Teixeira de Queirós, Os Noivos


O romance Os Noivos, de Teixeira de Queirós, foi publicado, originalmente, em 1879. A segunda edição, a de 1896, foi, segundo o autor, completamente refundida, sendo definitiva. Hoje em dia, exceptuando os iniciados na história da literatura portuguesa, ninguém conhece o autor. No entanto, desenvolveu uma importante obra literária no último quartel do século XIX e nas primeiras duas décadas do século XX. É um nome marcante do realismo naturalista português, tendo sido considerado por Óscar Lopes e António José Saraiva “o melhor realizador, em Portugal, do romance tal como o concebeu Balzac”. Os Noivos apresenta-se como um romance crítico, considerada a melhor forma literária para exprimir “a complicada vida moderna”. A obra é a primeira de um amplo conjunto de romances – oito ao todo – a que o autor deu o nome, de clara inspiração balzaquiana, de Comédia Burguesa. Tanto na edição de 1879 na de 1896, o romance é apresentado em dois volumes.

Há no título escolhido por Teixeira de Queirós uma aparente inconsistência com o próprio romance que acompanha a vida de casados de Arminda e Gustavo, os principais protagonistas desta Comédia Burguesa. Existe, contudo, nesta decisão uma avaliação dessa instituição social que é o casamento. No prólogo da edição de 1896, referindo-se às suas personagens, o autor escreve: Não eram bons, nem eram maus; mas não cumpriram com o seu dever como elementos sociais. Gozaram um fausto reles, e desuniram-se sem ódio. Nunca chegaram a conceber o que fossem virtudes com que se resistisse à adversidade; não tiveram abnegação, nem paciência, nem heroísmo na pobreza… tudo despreocupação e fatuidade. O romance mais do que uma crítica à instituição casamento é uma análise minuciosa dos motivos que conduzem à sua derrocada. O casamento é um dever social e não um mero direito dos indivíduos. Esse dever exige um conjunto de virtudes que provam a maturidade de mulher e homem que se empenham na sua realização. Um casamento exige capacidade de resistir à adversidade – na língua-de-pau do psicologês que invadiu a sociedade actual, dar-se-lhe-ia o nome de resiliência – exige abnegação, paciência e heroísmo, uma qualidade dos espíritos nobres. Tudo isto faltou na vida de casados de Arminda e Gustavo. Na verdade, nunca chegaram a ser, no pleno sentido da palavra, marido e mulher. Apesar de casados, não eram mais do que noivos incapazes de consumar um casamento, não no plano sexual, entenda-se, mas no plano da instituição social.

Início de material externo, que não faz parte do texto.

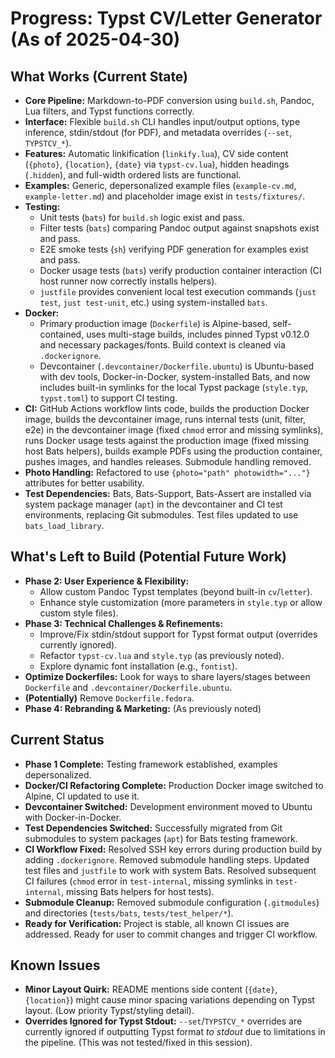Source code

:# Progress: Typst CV/Letter Generator (As of 2025-04-30)

## What Works (Current State)

-   **Core Pipeline:** Markdown-to-PDF conversion using `build.sh`, Pandoc, Lua filters, and Typst functions correctly.
-   **Interface:** Flexible `build.sh` CLI handles input/output options, type inference, stdin/stdout (for PDF), and metadata overrides (`--set`, `TYPSTCV_*`).
-   **Features:** Automatic linkification (`linkify.lua`), CV side content (`{photo}`, `{location}`, `{date}` via `typst-cv.lua`), hidden headings (`.hidden`), and full-width ordered lists are functional.
-   **Examples:** Generic, depersonalized example files (`example-cv.md`, `example-letter.md`) and placeholder image exist in `tests/fixtures/`.
-   **Testing:**
    -   Unit tests (`bats`) for `build.sh` logic exist and pass.
    -   Filter tests (`bats`) comparing Pandoc output against snapshots exist and pass.
    -   E2E smoke tests (`sh`) verifying PDF generation for examples exist and pass.
    -   Docker usage tests (`bats`) verify production container interaction (CI host runner now correctly installs helpers).
    -   `justfile` provides convenient local test execution commands (`just test`, `just test-unit`, etc.) using system-installed `bats`.
-   **Docker:**
    -   Primary production image (`Dockerfile`) is Alpine-based, self-contained, uses multi-stage builds, includes pinned Typst v0.12.0 and necessary packages/fonts. Build context is cleaned via `.dockerignore`.
    -   Devcontainer (`.devcontainer/Dockerfile.ubuntu`) is Ubuntu-based with dev tools, Docker-in-Docker, system-installed Bats, and now includes built-in symlinks for the local Typst package (`style.typ`, `typst.toml`) to support CI testing.
-   **CI:** GitHub Actions workflow lints code, builds the production Docker image, builds the devcontainer image, runs internal tests (unit, filter, e2e) in the devcontainer image (fixed `chmod` error and missing symlinks), runs Docker usage tests against the production image (fixed missing host Bats helpers), builds example PDFs using the production container, pushes images, and handles releases. Submodule handling removed.
-   **Photo Handling:** Refactored to use `{photo="path" photowidth="..."}` attributes for better usability.
-   **Test Dependencies:** Bats, Bats-Support, Bats-Assert are installed via system package manager (`apt`) in the devcontainer and CI test environments, replacing Git submodules. Test files updated to use `bats_load_library`.

## What's Left to Build (Potential Future Work)

-   **Phase 2: User Experience & Flexibility:**
    -   Allow custom Pandoc Typst templates (beyond built-in `cv`/`letter`).
    -   Enhance style customization (more parameters in `style.typ` or allow custom style files).
-   **Phase 3: Technical Challenges & Refinements:**
    -   Improve/Fix stdin/stdout support for Typst format output (overrides currently ignored).
    -   Refactor `typst-cv.lua` and `style.typ` (as previously noted).
    -   Explore dynamic font installation (e.g., `fontist`).
-   **Optimize Dockerfiles:** Look for ways to share layers/stages between `Dockerfile` and `.devcontainer/Dockerfile.ubuntu`.
-   **(Potentially)** Remove `Dockerfile.fedora`.
-   **Phase 4: Rebranding & Marketing:** (As previously noted)

## Current Status

-   **Phase 1 Complete:** Testing framework established, examples depersonalized.
-   **Docker/CI Refactoring Complete:** Production Docker image switched to Alpine, CI updated to use it.
-   **Devcontainer Switched:** Development environment moved to Ubuntu with Docker-in-Docker.
-   **Test Dependencies Switched:** Successfully migrated from Git submodules to system packages (`apt`) for Bats testing framework.
-   **CI Workflow Fixed:** Resolved SSH key errors during production build by adding `.dockerignore`. Removed submodule handling steps. Updated test files and `justfile` to work with system Bats. Resolved subsequent CI failures (`chmod` error in `test-internal`, missing symlinks in `test-internal`, missing Bats helpers for host tests).
-   **Submodule Cleanup:** Removed submodule configuration (`.gitmodules`) and directories (`tests/bats`, `tests/test_helper/*`).
-   **Ready for Verification:** Project is stable, all known CI issues are addressed. Ready for user to commit changes and trigger CI workflow.

## Known Issues

-   **Minor Layout Quirk:** README mentions side content (`{date}`, `{location}`) might cause minor spacing variations depending on Typst layout. (Low priority Typst/styling detail).
-   **Overrides Ignored for Typst Stdout:** `--set`/`TYPSTCV_*` overrides are currently ignored if outputting Typst format *to stdout* due to limitations in the pipeline. (This was not tested/fixed in this session).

Há, em Os Noivos, duas linhas fundamentais que ajudam a compreender essa efectiva não consumação matrimonial. Por um lado, a desadequação de ambos à sua situação social e económica. Provenientes de uma pequena/média burguesia do funcionalismo, sem fortuna, eram tentados por uma vida de fausto que a sua realidade não suportava. Teixeira de Queirós faz um retrato desapiedado desses meios, daquilo que move homens e mulheres, tornando patente como, por exemplo, a inveja desencadeia comportamentos miméticos que levam à perda dos protagonistas. De certa maneira, muito antes de a dissolução do casamento se ter tornado uma banalidade, o autor faz um retrato preciso daquilo que está na base de um casamento destruído. Uma segunda linha de compreensão é a da influência de uma visão do mundo romântica. O amor romântico é agora alvo não de uma recepção apoteótica, mas objecto de uma crítica rigorosa. Isso torna-se patente durante a lua-de-mel do casal, passada em Sintra. Não apenas o romantismo do lugar é um sinal, como as sessões de leitura a que os noivos se entregavam e lhes enchiam a alma. Liam, melhor, Gustavo lia para Arminda o romance de Alphonse de Lamartine, Graziela, um dos expoentes do romantismo francês. A modelação dos sentimentos encontrava nesse romance a sua ideia reguladora. O facto de não ter contribuído, pelo contrário, para fortalecer a união dos dois é o sinal de que o autor considerava esse romantismo uma forma ideológica incapaz de produzir nos noivos a atitude virtuosa que lhes permitiria a levar a bom termo o compromisso que o casamento representaria à época.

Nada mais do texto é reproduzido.